### SUPPLIED INFORMATION:
═══
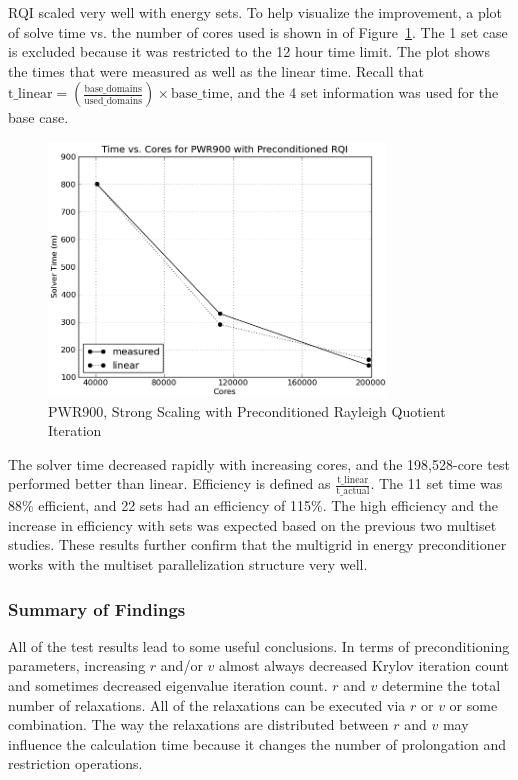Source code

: RQI scaled very well with energy sets. To help visualize the improvement, a plot of solve time vs. the number of cores used is shown in of Figure~\ref{fig:PWRprecondRQI}. The 1 set case is excluded because it was restricted to the 12 hour time limit. The plot shows the times that were measured as well as the linear time. Recall that $\text{t\_linear} = (\frac{\text{base\_domains}}{\text{used\_domains}}) \times \text{base\_time}$, and the 4 set information was used for the base case. 
%
\begin{figure}[!ht]
    \begin{center}
      \includegraphics [width=0.8\textwidth, height=0.5\textheight] {PWRPrecondRQI}
   \end{center}
   \caption{PWR900, Strong Scaling with Preconditioned Rayleigh Quotient Iteration}
   \label{fig:PWRprecondRQI}
\end{figure}

The solver time decreased rapidly with increasing cores, and the 198,528-core test performed better than linear. Efficiency is defined as $\frac{\text{t\_linear}}{\text{t\_actual}}$. The 11 set time was 88\% efficient, and 22 sets had an efficiency of 115\%. The high efficiency and the increase in efficiency with sets was expected based on the previous two multiset studies. These results further confirm that the multigrid in energy preconditioner works with the multiset parallelization structure very well.

\subsubsection{Summary of Findings}
All of the test results lead to some useful conclusions. In terms of preconditioning parameters, increasing $r$ and/or $v$ almost always decreased Krylov iteration count and sometimes decreased eigenvalue iteration count. $r$ and $v$ determine the total number of relaxations. All of the relaxations can be executed via $r$ or $v$ or some combination. The way the relaxations are distributed between $r$ and $v$ may influence the calculation time because it changes the number of prolongation and restriction operations.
═══
### TASK DIRECTIONS:
Please output every record above exactly. Leave the pictures out.

### RESPONSE TO THE TASK:
Source code

: RQI scaled very well with energy sets. To help visualize the improvement, a plot of solve time vs. the number of cores used is shown in of Figure~\ref{fig:PWRprecondRQI}. The 1 set case is excluded because it was restricted to the 12 hour time limit. The plot shows the times that were measured as well as the linear time. Recall that $\text{t\_linear} = (\frac{\text{base\_domains}}{\text{used\_domains}}) \times \text{base\_time}$, and the 4 set information was used for the base case. 
%
\begin{figure}[!ht]
    \begin{center}
      \includegraphics [width=0.8\textwidth, height=0.5\textheight] {PWRPrecondRQI}
   \end{center}
   \caption{PWR900, Strong Scaling with Preconditioned Rayleigh Quotient Iteration}
   \label{fig:PWRprecondRQI}
\end{figure}

The solver time decreased rapidly with increasing cores, and the 198,528-core test performed better than linear. Efficiency is defined as $\frac{\text{t\_linear}}{\text{t\_actual}}$. The 11 set time was 88\% efficient, and 22 sets had an efficiency of 115\%. The high efficiency and the increase in efficiency with sets was expected based on the previous two multiset studies. These results further confirm that the multigrid in energy preconditioner works with the multiset parallelization structure very well.

\subsubsection{Summary of Findings}
All of the test results lead to some useful conclusions. In terms of preconditioning parameters, increasing $r$ and/or $v$ almost always decreased Krylov iteration count and sometimes decreased eigenvalue iteration count. $r$ and $v$ determine the total number of relaxations. All of the relaxations can be executed via $r$ or $v$ or some combination. The way the relaxations are distributed between $r$ and $v$ may influence the calculation time because it changes the number of prolongation and restriction operations.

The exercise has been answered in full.